Bersama Joshua Oppenheimer dan ibu Kim Hyong Syuk di BIFF 2014

Tapi di catatan ini guys, bukan penghargaannya yang ingin saya bahas, tapi filmnya. Apa sih yang menarik? Gini guys, tahu gak perihal peristiwa 65? Itu Guys yang tiap bulan September tanggal 30 dari sejak jaman Orde Baru sampe jaman pemerintahan era milenia ini diperingati sebagai hari pemberontakan PKI? Kemudian tanggal 1 Oktobernya jadi hari Kesaktian Pancasila?

Nah, guys sebagai generasi milenia kita kayaknya penting deh tahu sejarah peristiwa 65 itu. Kalau kita riset guys, banyak banget catatan sejarah yang simpang siur perihal siapa yang berontak dan siapa yang menunggangi peristiwa yang mengakibatkan ratusan ribu anggota dan simpatisan PKI (Partai Komunis Indonesia) dibantai akibat perang saudara sesama orang Indonesia waktu itu.

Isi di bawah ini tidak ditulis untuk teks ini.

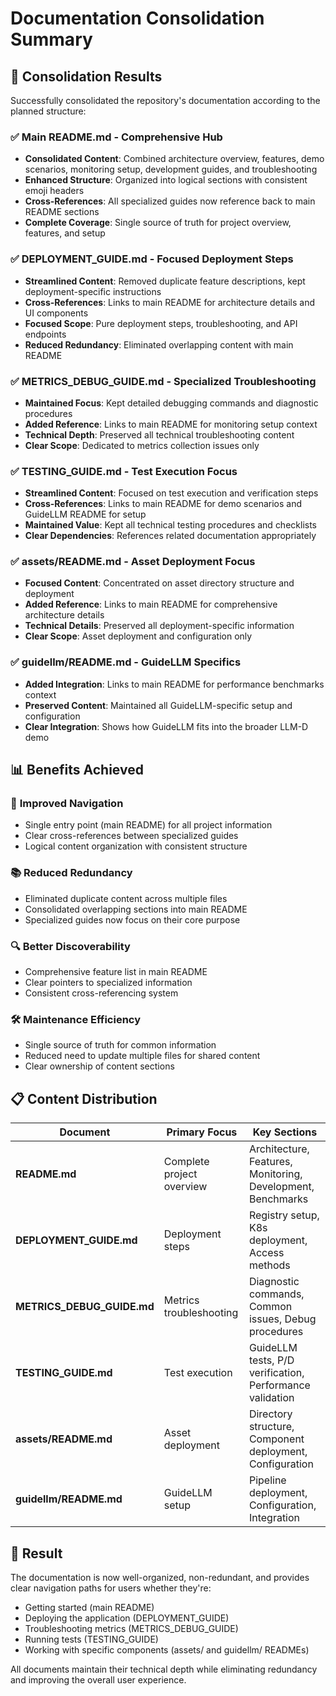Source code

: # Documentation Consolidation Summary

## 🎯 Consolidation Results

Successfully consolidated the repository's documentation according to the planned structure:

### ✅ **Main README.md** - Comprehensive Hub
- **Consolidated Content**: Combined architecture overview, features, demo scenarios, monitoring setup, development guides, and troubleshooting
- **Enhanced Structure**: Organized into logical sections with consistent emoji headers
- **Cross-References**: All specialized guides now reference back to main README sections
- **Complete Coverage**: Single source of truth for project overview, features, and setup

### ✅ **DEPLOYMENT_GUIDE.md** - Focused Deployment Steps
- **Streamlined Content**: Removed duplicate feature descriptions, kept deployment-specific instructions
- **Cross-References**: Links to main README for architecture details and UI components
- **Focused Scope**: Pure deployment steps, troubleshooting, and API endpoints
- **Reduced Redundancy**: Eliminated overlapping content with main README

### ✅ **METRICS_DEBUG_GUIDE.md** - Specialized Troubleshooting
- **Maintained Focus**: Kept detailed debugging commands and diagnostic procedures
- **Added Reference**: Links to main README for monitoring setup context
- **Technical Depth**: Preserved all technical troubleshooting content
- **Clear Scope**: Dedicated to metrics collection issues only

### ✅ **TESTING_GUIDE.md** - Test Execution Focus
- **Streamlined Content**: Focused on test execution and verification steps
- **Cross-References**: Links to main README for demo scenarios and GuideLLM README for setup
- **Maintained Value**: Kept all technical testing procedures and checklists
- **Clear Dependencies**: References related documentation appropriately

### ✅ **assets/README.md** - Asset Deployment Focus
- **Focused Content**: Concentrated on asset directory structure and deployment
- **Added Reference**: Links to main README for comprehensive architecture details
- **Technical Details**: Preserved all deployment-specific information
- **Clear Scope**: Asset deployment and configuration only

### ✅ **guidellm/README.md** - GuideLLM Specifics
- **Added Integration**: Links to main README for performance benchmarks context
- **Preserved Content**: Maintained all GuideLLM-specific setup and configuration
- **Clear Integration**: Shows how GuideLLM fits into the broader LLM-D demo

## 📊 Benefits Achieved

### 🎯 **Improved Navigation**
- Single entry point (main README) for all project information
- Clear cross-references between specialized guides
- Logical content organization with consistent structure

### 📚 **Reduced Redundancy**
- Eliminated duplicate content across multiple files
- Consolidated overlapping sections into main README
- Specialized guides now focus on their core purpose

### 🔍 **Better Discoverability**
- Comprehensive feature list in main README
- Clear pointers to specialized information
- Consistent cross-referencing system

### 🛠️ **Maintenance Efficiency**
- Single source of truth for common information
- Reduced need to update multiple files for shared content
- Clear ownership of content sections

## 📋 **Content Distribution**

| Document | Primary Focus | Key Sections |
|----------|---------------|--------------|
| **README.md** | Complete project overview | Architecture, Features, Monitoring, Development, Benchmarks |
| **DEPLOYMENT_GUIDE.md** | Deployment steps | Registry setup, K8s deployment, Access methods |
| **METRICS_DEBUG_GUIDE.md** | Metrics troubleshooting | Diagnostic commands, Common issues, Debug procedures |
| **TESTING_GUIDE.md** | Test execution | GuideLLM tests, P/D verification, Performance validation |
| **assets/README.md** | Asset deployment | Directory structure, Component deployment, Configuration |
| **guidellm/README.md** | GuideLLM setup | Pipeline deployment, Configuration, Integration |

## 🎉 **Result**

The documentation is now well-organized, non-redundant, and provides clear navigation paths for users whether they're:
- Getting started (main README)
- Deploying the application (DEPLOYMENT_GUIDE)
- Troubleshooting metrics (METRICS_DEBUG_GUIDE)
- Running tests (TESTING_GUIDE)
- Working with specific components (assets/ and guidellm/ READMEs)

All documents maintain their technical depth while eliminating redundancy and improving the overall user experience.
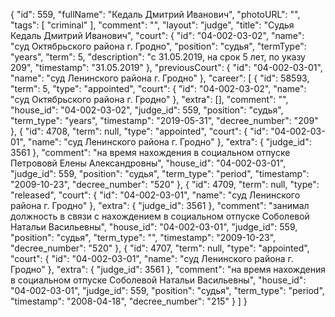 {
    "id": 559,
    "fullName": "Кедаль Дмитрий Иванович",
    "photoURL": "",
    "tags": [
        "criminal"
    ],
    "comment": "",
    "layout": "judge",
    "title": "Судья Кедаль Дмитрий Иванович",
    "court": {
        "id": "04-002-03-02",
        "name": "суд Октябрьского района г. Гродно",
        "position": "судья",
        "termType": "years",
        "term": 5,
        "description": "c 31.05.2019, на срок 5 лет, по указу 209",
        "timestamp": "31.05.2019"
    },
    "previousCourt": {
        "id": "04-002-03-01",
        "name": "суд Ленинского района г. Гродно"
    },
    "career": [
        {
            "id": 58593,
            "term": 5,
            "type": "appointed",
            "court": {
                "id": "04-002-03-02",
                "name": "суд Октябрьского района г. Гродно"
            },
            "extra": [],
            "comment": "",
            "house_id": "04-002-03-02",
            "judge_id": 559,
            "position": "судья",
            "term_type": "years",
            "timestamp": "2019-05-31",
            "decree_number": "209"
        },
        {
            "id": 4708,
            "term": null,
            "type": "appointed",
            "court": {
                "id": "04-002-03-01",
                "name": "суд Ленинского района г. Гродно"
            },
            "extra": {
                "judge_id": 3561
            },
            "comment": "на время нахождения в социальном отпуске Петрововй Елены Александровны",
            "house_id": "04-002-03-01",
            "judge_id": 559,
            "position": "судья",
            "term_type": "period",
            "timestamp": "2009-10-23",
            "decree_number": "520"
        },
        {
            "id": 4709,
            "term": null,
            "type": "released",
            "court": {
                "id": "04-002-03-01",
                "name": "суд Ленинского района г. Гродно"
            },
            "extra": {
                "judge_id": 3561
            },
            "comment": "занимал должность в связи с нахождением в социальном отпуске Соболевой Натальи Васильевны",
            "house_id": "04-002-03-01",
            "judge_id": 559,
            "position": "судья",
            "term_type": "",
            "timestamp": "2009-10-23",
            "decree_number": "520"
        },
        {
            "id": 4707,
            "term": null,
            "type": "appointed",
            "court": {
                "id": "04-002-03-01",
                "name": "суд Ленинского района г. Гродно"
            },
            "extra": {
                "judge_id": 3561
            },
            "comment": "на время нахождения в социальном отпуске Соболевой Натальи Васильевны",
            "house_id": "04-002-03-01",
            "judge_id": 559,
            "position": "судья",
            "term_type": "period",
            "timestamp": "2008-04-18",
            "decree_number": "215"
        }
    ]
}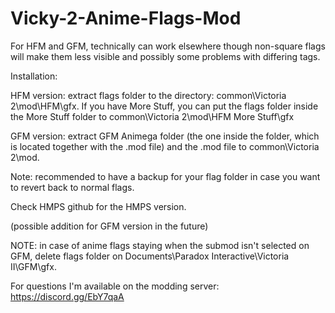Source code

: # Vicky-2-Anime-Flags-Mod

For HFM and GFM, technically can work elsewhere though non-square flags will make them less visible and possibly some problems with differing tags.

Installation: 

HFM version: extract flags folder to the directory: common\Victoria 2\mod\HFM\gfx. If you have More Stuff, you can put the flags folder inside the More Stuff folder to common\Victoria 2\mod\HFM More Stuff\gfx

GFM version: extract GFM Animega folder (the one inside the folder, which is located together with the .mod file) and the .mod file to common\Victoria 2\mod.

Note: recommended to have a backup for your flag folder in case you want to revert back to normal flags.

Check HMPS github for the HMPS version.

(possible addition for GFM version in the future)

NOTE: in case of anime flags staying when the submod isn't selected on GFM, delete flags folder on Documents\Paradox Interactive\Victoria II\GFM\gfx. 
 
For questions I'm available on the modding server: https://discord.gg/EbY7qaA
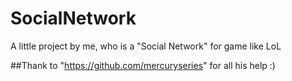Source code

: # SocialNetwork
A little project by me, who is a "Social Network" for game like LoL

##Thank to "https://github.com/mercuryseries" for all his help :)
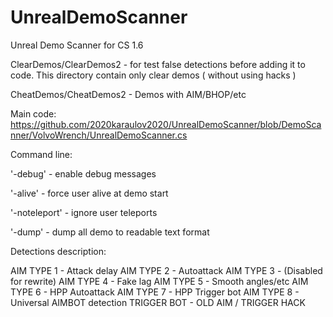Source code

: # UnrealDemoScanner
Unreal Demo Scanner for CS 1.6

ClearDemos/ClearDemos2 - for test false detections before adding it to code. This directory contain only clear demos ( without using hacks )

CheatDemos/CheatDemos2 - Demos with AIM/BHOP/etc

Main code:
https://github.com/2020karaulov2020/UnrealDemoScanner/blob/DemoScanner/VolvoWrench/UnrealDemoScanner.cs 


Command line:

'-debug' - enable debug messages

'-alive' - force user alive at demo start

'-noteleport' - ignore user teleports

'-dump' - dump all demo to readable text format


Detections description:

AIM TYPE 1 - Attack delay
AIM TYPE 2 - Autoattack
AIM TYPE 3 - (Disabled for rewrite)
AIM TYPE 4 - Fake lag
AIM TYPE 5 - Smooth angles/etc
AIM TYPE 6 - HPP Autoattack
AIM TYPE 7 - HPP Trigger bot
AIM TYPE 8 - Universal AIMBOT detection
TRIGGER BOT - OLD AIM / TRIGGER HACK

Tapi guys, saya ga mau bahas soal itu yaaa… maklum guys itu sejarah sensitif, kagak enak dibahasnya. Trus bahas apa dong oppaaaaa? Hahaa begitu tuh kalok terpengaruh sama budaya popnya Korea, nanya nya pake Oppaaa… ayomg haseo Opaaaa… xoxoxoxxoxoxo

Rongsokan Film G 30s/ PKI di PFN

Okey guys, kita mulai dari pertanyaan bagaimana ceritanya si sutradara Joshua Oppenheimer bisa menemukan sosok Adi Rukun dan menjadi karakter utama di filmnya, bagaimana awalnya Joshua bisa meletakkan tokoh Pemuda Pancasila di Sumatra Utara yang disegani fidunia wal akherat (hehe di akherat disegani apa tidak gak tahu ya guys) bernama Anwar Kongo ke dalam filmnya? 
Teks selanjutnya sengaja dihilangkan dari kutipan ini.